§ **What is needed**
Your answer should be one number: how many lines below have the word "exec".

• • • • •

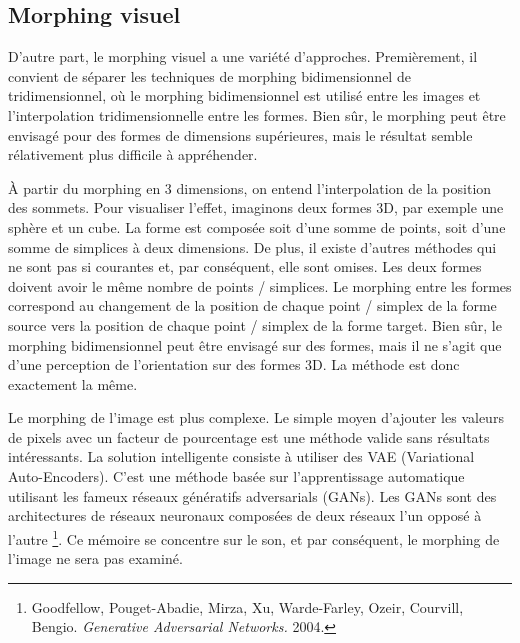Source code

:         
    \subsection{Morphing visuel}
    
D'autre part, le morphing visuel a une variété d'approches. Premièrement, il convient de séparer les techniques de morphing bidimensionnel de tridimensionnel, où le morphing bidimensionnel est utilisé entre les images et l’interpolation tridimensionnelle entre les formes. Bien sûr, le morphing peut être envisagé pour des formes de dimensions supérieures, mais le résultat semble rélativement plus difficile à appréhender.

À partir du morphing en 3 dimensions, on entend l'interpolation de la position des sommets. Pour visualiser l'effet, imaginons deux formes 3D, par exemple une sphère et un cube. La forme est composée soit d'une somme de points, soit d'une somme de simplices à deux dimensions. De plus, il existe d'autres méthodes qui ne sont pas si courantes et, par conséquent, elle sont omises. Les deux formes doivent avoir le même nombre de points / simplices. Le morphing entre les formes correspond au changement de la position de chaque point / simplex de la forme source vers la position de chaque point / simplex de la forme target. Bien sûr, le morphing bidimensionnel peut être envisagé sur des formes, mais il ne s'agit que d'une perception de l'orientation sur des formes 3D. La méthode est donc exactement la même.

Le morphing de l'image est plus complexe. Le simple moyen d’ajouter les valeurs de pixels avec un facteur de pourcentage est une méthode valide sans résultats intéressants. La solution intelligente consiste à utiliser des VAE (Variational Auto-Encoders). C'est une méthode basée sur l'apprentissage automatique utilisant les fameux réseaux génératifs adversarials (GANs). Les GANs sont des architectures de réseaux neuronaux composées de deux réseaux l’un opposé à l’autre \footnote{Goodfellow, Pouget-Abadie, Mirza, Xu, Warde-Farley, Ozeir, Courvill, Bengio. \textit{Generative Adversarial Networks.} 2004. \nocite{GANs}}. Ce mémoire se concentre sur le son, et par conséquent, le morphing de l'image ne sera pas examiné.


   
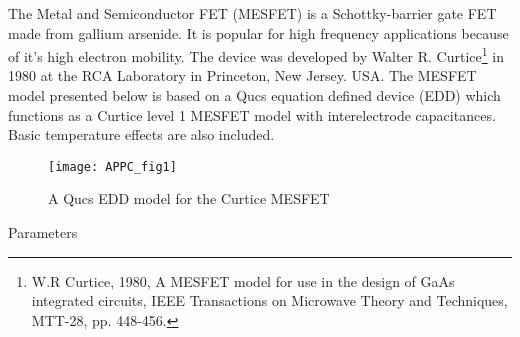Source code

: %
%
%
%


The Metal and Semiconductor FET (MESFET) is a Schottky-barrier gate
FET made from gallium arsenide. It is popular for high frequency
applications because of it's high electron mobility. The device was
developed by Walter R. Curtice\footnote{W.R Curtice, 1980, A MESFET
model for use in the design of GaAs integrated circuits, IEEE
Transactions on Microwave Theory and Techniques, MTT-28, pp. 448-456.}
in 1980 at the RCA Laboratory in Princeton, New Jersey. USA.  The
MESFET model presented below is based on a Qucs equation defined
device (EDD) which functions as a Curtice level 1 MESFET model with
interelectrode capacitances. Basic temperature effects are also
included.

\begin{figure}
  \centering 
  \texttt{[image: APPC\_fig1]}
  \caption{A Qucs EDD model for the Curtice MESFET}
  \label{fig:APPC_fig1}
\end{figure} 

Parameters

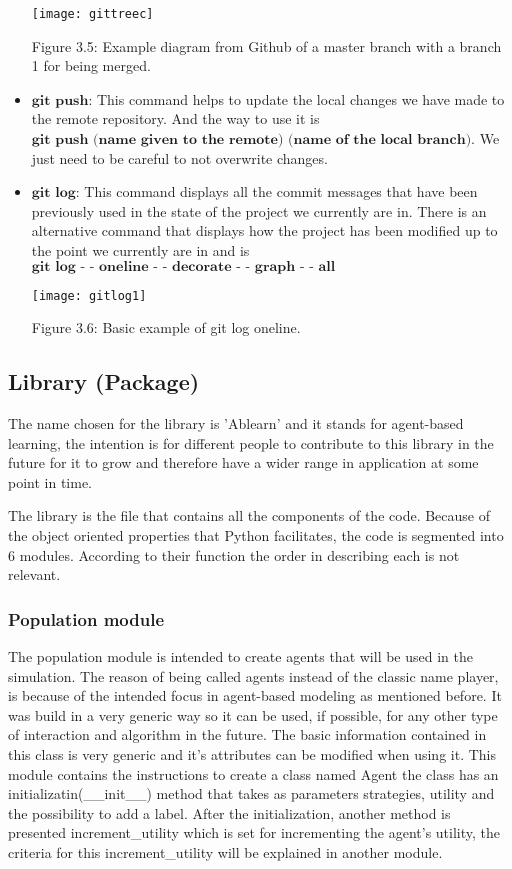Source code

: \documentclass{article}
\begin{document}
\begin{itemize}
\begin{center}
	\texttt{[image: gittreec]}

Figure 3.5: Example diagram from Github of a master branch with a branch 1 for being merged.
\end{center}
	
	\item $\textbf{git push:}$ This command helps to update the local changes we have made to the remote repository. And the way to use it is $\textbf{git push (name given to the remote) (name of the local branch)}$. We just need to be careful to not overwrite changes. 
	\item $\textbf{git log:}$  This command displays all the commit messages that have been previously used in the state of the project we currently are in. There is an alternative command that displays how the project has been modified up to the point we currently are in and is $\textbf{git log - - oneline  - - decorate - - graph - - all}$

\begin{center}
	\texttt{[image: gitlog1]}

Figure 3.6: Basic example of git log oneline.
\end{center}

\end{itemize}

\newpage
\subsection{Library (Package)}\label{library_section}
The name chosen for the library is 'Ablearn' and it stands for agent-based learning, the intention is for different people to contribute to this library in the future for it to grow and therefore have a wider range in application at some point in time.

The library is the file that contains all the components of the code. Because of the object oriented properties that Python facilitates, the code is segmented into 6 modules. According to their function the order in describing each is not relevant.

\subsubsection{Population module}
The population module is intended to create agents that will be used in the simulation. The reason of being called agents instead of the classic name player, is because of the intended focus in agent-based modeling as mentioned before. It was build in a very generic way so it can be used, if possible, for any other type of interaction and algorithm in the future. The basic information contained in this class is very generic and it's attributes can be modified when using it. 
This module contains the instructions to create a class named Agent the class has an initializatin(\_\_init\_\_) method that takes as parameters strategies, utility and the possibility to add a label. After the initialization, another method is presented increment\_utility which is set for incrementing the agent’s utility, the criteria for this increment\_utility will be explained in another module.
\end{document}
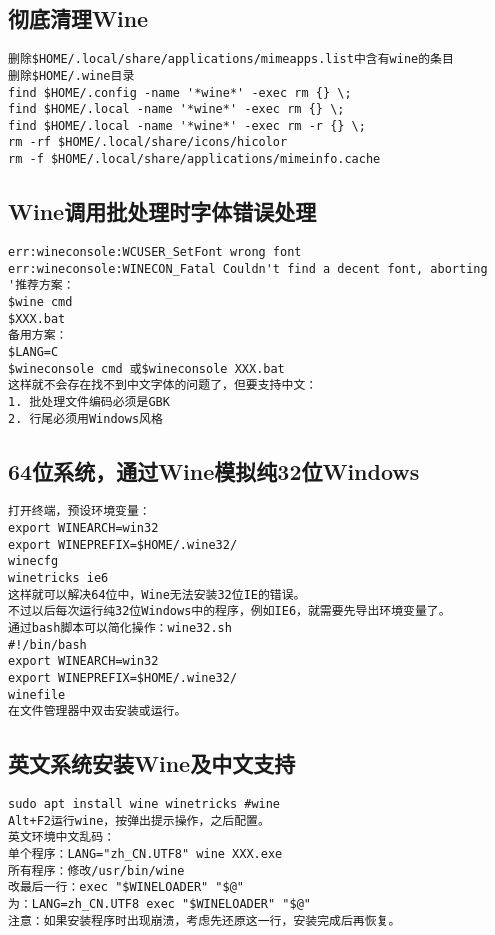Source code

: \documentclass[a4paper,fontset=fandol,zihao=-4,linespread=1.2]{ctexbook}
\begin{document}
\subsection{彻底清理Wine}
\begin{lstlisting}
删除$HOME/.local/share/applications/mimeapps.list中含有wine的条目
删除$HOME/.wine目录
find $HOME/.config -name '*wine*' -exec rm {} \;
find $HOME/.local -name '*wine*' -exec rm {} \;
find $HOME/.local -name '*wine*' -exec rm -r {} \;
rm -rf $HOME/.local/share/icons/hicolor
rm -f $HOME/.local/share/applications/mimeinfo.cache
\end{lstlisting}

\subsection{Wine调用批处理时字体错误处理}
\begin{lstlisting}
err:wineconsole:WCUSER_SetFont wrong font
err:wineconsole:WINECON_Fatal Couldn't find a decent font, aborting
'推荐方案：
$wine cmd
$XXX.bat
备用方案：
$LANG=C
$wineconsole cmd 或$wineconsole XXX.bat
这样就不会存在找不到中文字体的问题了，但要支持中文：
1. 批处理文件编码必须是GBK
2. 行尾必须用Windows风格
\end{lstlisting}

\subsection{64位系统，通过Wine模拟纯32位Windows}
\begin{lstlisting}
打开终端，预设环境变量：
export WINEARCH=win32
export WINEPREFIX=$HOME/.wine32/
winecfg
winetricks ie6
这样就可以解决64位中，Wine无法安装32位IE的错误。
不过以后每次运行纯32位Windows中的程序，例如IE6，就需要先导出环境变量了。
通过bash脚本可以简化操作：wine32.sh
#!/bin/bash
export WINEARCH=win32
export WINEPREFIX=$HOME/.wine32/
winefile
在文件管理器中双击安装或运行。
\end{lstlisting}

\subsection{英文系统安装Wine及中文支持}
\begin{lstlisting}
sudo apt install wine winetricks #wine
Alt+F2运行wine，按弹出提示操作，之后配置。
英文环境中文乱码：
单个程序：LANG="zh_CN.UTF8" wine XXX.exe
所有程序：修改/usr/bin/wine
改最后一行：exec "$WINELOADER" "$@"
为：LANG=zh_CN.UTF8 exec "$WINELOADER" "$@"
注意：如果安装程序时出现崩溃，考虑先还原这一行，安装完成后再恢复。
\end{lstlisting}
\end{document}
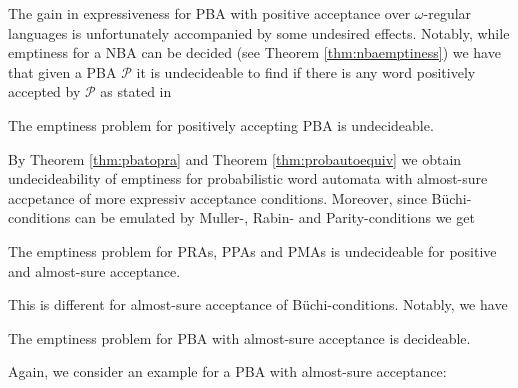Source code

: The gain in expressiveness for \ac{PBA} with positive acceptance over 
$\omega$-regular languages is unfortunately accompanied by some undesired 
effects. Notably, while emptiness for a \ac{NBA} can be decided (see Theorem 
\ref{thm:nbaemptiness}) we have that given a \ac{PBA} $\mathcal{P}$ it is 
undecideable to find if there is any word positively accepted by $\mathcal{P}$ 
as stated in
\begin{theorem}
  \cite[Theorem 2]{DecProblemsForProbAuto}
  The emptiness problem for positively accepting \ac{PBA} is undecideable.
  \label{thm:emptinesspospba}
\end{theorem}
By Theorem \ref{thm:pbatopra} and Theorem \ref{thm:probautoequiv} we obtain
undecideability of emptiness for probabilistic word automata with 
almost-sure accpetance of more expressiv acceptance conditions. Moreover, since 
Büchi-conditions can be emulated by Muller-, Rabin- and Parity-conditions we
get
\begin{corollary}
  The emptiness problem for \acp{PRA}, \acp{PPA} and \acp{PMA} is undecideable
  for positive and almost-sure acceptance.
  \label{cor:emptinessstrongalmostsureprob}
\end{corollary}
This is different for almost-sure acceptance of Büchi-conditions. Notably, we
have
\begin{theorem}
  \cite[Theorem 6]{DecProblemsForProbAuto}
  The emptiness problem for \ac{PBA} with almost-sure acceptance is decideable.
  \label{thm:emptinessalmostsurepba}
\end{theorem}
Again, we consider an example for a \ac{PBA} with almost-sure acceptance:
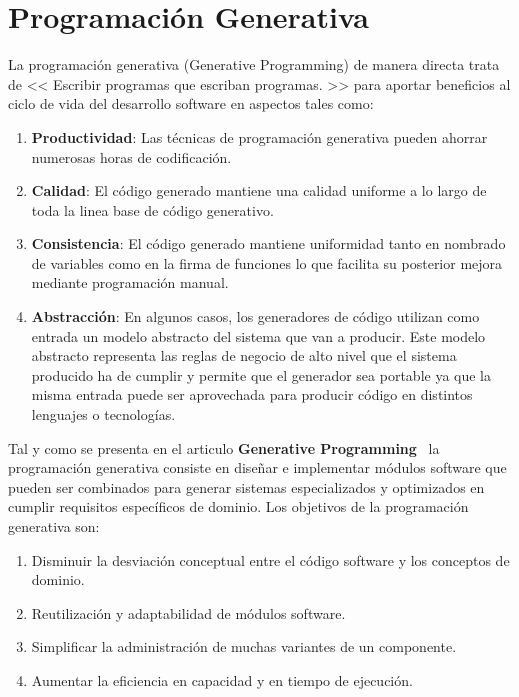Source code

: \documentclass[a4paper,11pt]{book}
\begin{document}
\section{Programación Generativa}

La programación generativa (Generative Programming) de manera directa trata de << Escribir programas que escriban programas. >>  para aportar beneficios al ciclo de vida del desarrollo software en aspectos tales como: 

\begin{enumerate}
\item \textbf{Productividad}:  Las técnicas de programación generativa pueden ahorrar numerosas horas de codificación.  
\item \textbf{Calidad}: El código generado mantiene una calidad uniforme a lo largo de toda la linea base de código generativo.
\item \textbf{Consistencia}: El código generado mantiene uniformidad tanto en nombrado de variables como en la firma de funciones lo que facilita su posterior mejora mediante programación manual. 
\item \textbf{Abstracción}: En algunos casos, los generadores de código utilizan como entrada un modelo abstracto del sistema que van a producir. Este modelo abstracto representa las reglas de negocio de alto nivel que el sistema producido ha de cumplir y permite que el generador sea portable ya que la misma entrada puede ser aprovechada para producir código en distintos lenguajes o tecnologías. 
\end{enumerate}

Tal y como se presenta en el articulo \textbf{Generative Programming}~\cite{gp} la programación generativa consiste en diseñar e implementar módulos software que pueden ser combinados para generar sistemas especializados y  optimizados en cumplir requisitos específicos de dominio. Los objetivos de la programación generativa son:

\begin{enumerate}
\item Disminuir la desviación conceptual entre el código software y los conceptos de dominio.
\item Reutilización y adaptabilidad de módulos software.
\item Simplificar la administración de muchas variantes de un componente.
\item Aumentar la eficiencia  en capacidad y en tiempo de ejecución.
\end{enumerate}
\end{document}
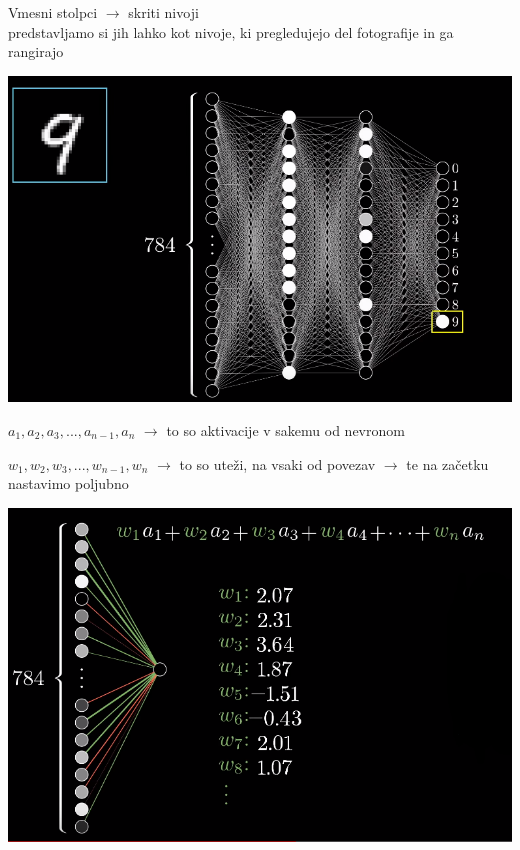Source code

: \documentclass{beamer}
\begin{document}
\begin{frame}{}
Vmesni stolpci $\rightarrow$ skriti nivoji \\
\smallskip
predstavljamo si jih lahko kot nivoje, ki pregledujejo del fotografije in ga rangirajo
\begin{center}
\includegraphics[scale = 0.55]{photo/foto4}
\end{center}
\end{frame}

\begin{frame}{}
\begin{math}
a_1, a_2, a_3, ..., a_{n-1}, a_n
\end{math}
$ \rightarrow$ {to so aktivacije v sakemu od nevronom}

\begin{math}
w_1, w_2, w_3, ..., w_{n-1}, w_n
\end{math}
$ \rightarrow$ {to so uteži, na vsaki od povezav} $ \rightarrow$ te na začetku nastavimo poljubno

\begin{center}
\includegraphics[scale = 0.5]{photo/foto6}
\end{center}
\end{frame}
\end{document}
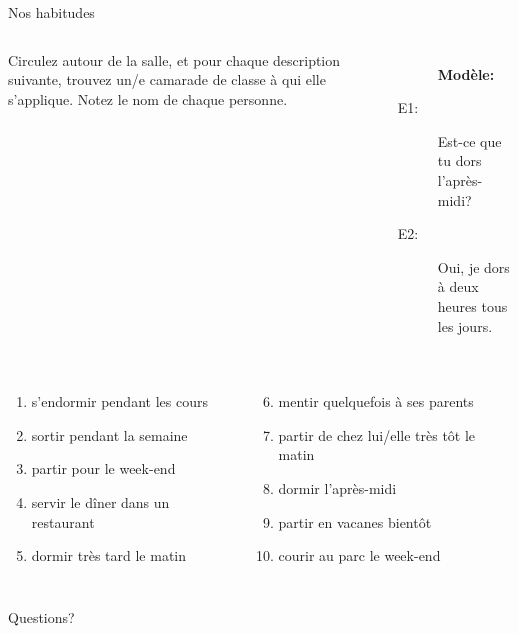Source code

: \documentclass{beamer}
\begin{document}
  \begin{frame}{Nos habitudes}
    \begin{columns}
        Circulez autour de la salle, et pour chaque description suivante, trouvez un/e camarade de classe à qui elle s'applique.
        Notez le nom de chaque personne. \\
        \begin{description}
          \item[] \textbf{Modèle:}
          \item[E1:] Est-ce que tu dors l'après-midi?
          \item[E2:] Oui, je dors à deux heures tous les jours.
        \end{description}
    \end{columns}
    \vspace{0.5cm}
    \begin{columns}[t]
      \scriptsize
        \begin{enumerate}
          \item s'endormir pendant les cours
          \item sortir pendant la semaine
          \item partir pour le week-end
          \item servir le dîner dans un restaurant
          \item dormir très tard le matin
        \end{enumerate}
        \begin{enumerate}
          \setcounter{enumi}{5}
          \item mentir quelquefois à ses parents
          \item partir de chez lui/elle très tôt le matin
          \item dormir l'après-midi
          \item partir en vacanes bientôt
          \item courir au parc le week-end
        \end{enumerate}
    \end{columns}
  \end{frame}

  \begin{frame}{}
    \begin{center}
      \Large Questions?
    \end{center}
  \end{frame}
\end{document}
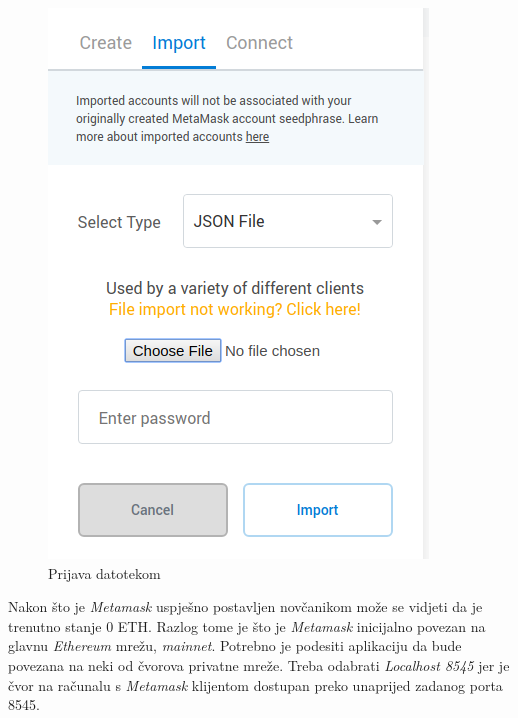 \documentclass[times, utf8, zavrsni]{fer}
\begin{document}
\begin{figure}[ht]
\begin{minipage}[b]{0.4\textwidth}
    \includegraphics[width=\textwidth]{mmiportjason.png}
    \caption{Prijava datotekom}
  \end{minipage}
\end{figure}

Nakon što je \emph{Metamask} uspješno postavljen novčanikom može se vidjeti da je trenutno stanje 0 ETH. Razlog tome je što je \emph{Metamask} inicijalno povezan
na glavnu \emph{Ethereum} mrežu, \emph{mainnet}. Potrebno je podesiti aplikaciju da bude povezana na neki od čvorova privatne mreže. Treba odabrati \emph{Localhost 8545}
jer je čvor na računalu s \emph{Metamask} klijentom dostupan preko unaprijed zadanog porta 8545. 

\pagebreak
\end{document}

• • • • •

§ **Your solution**
5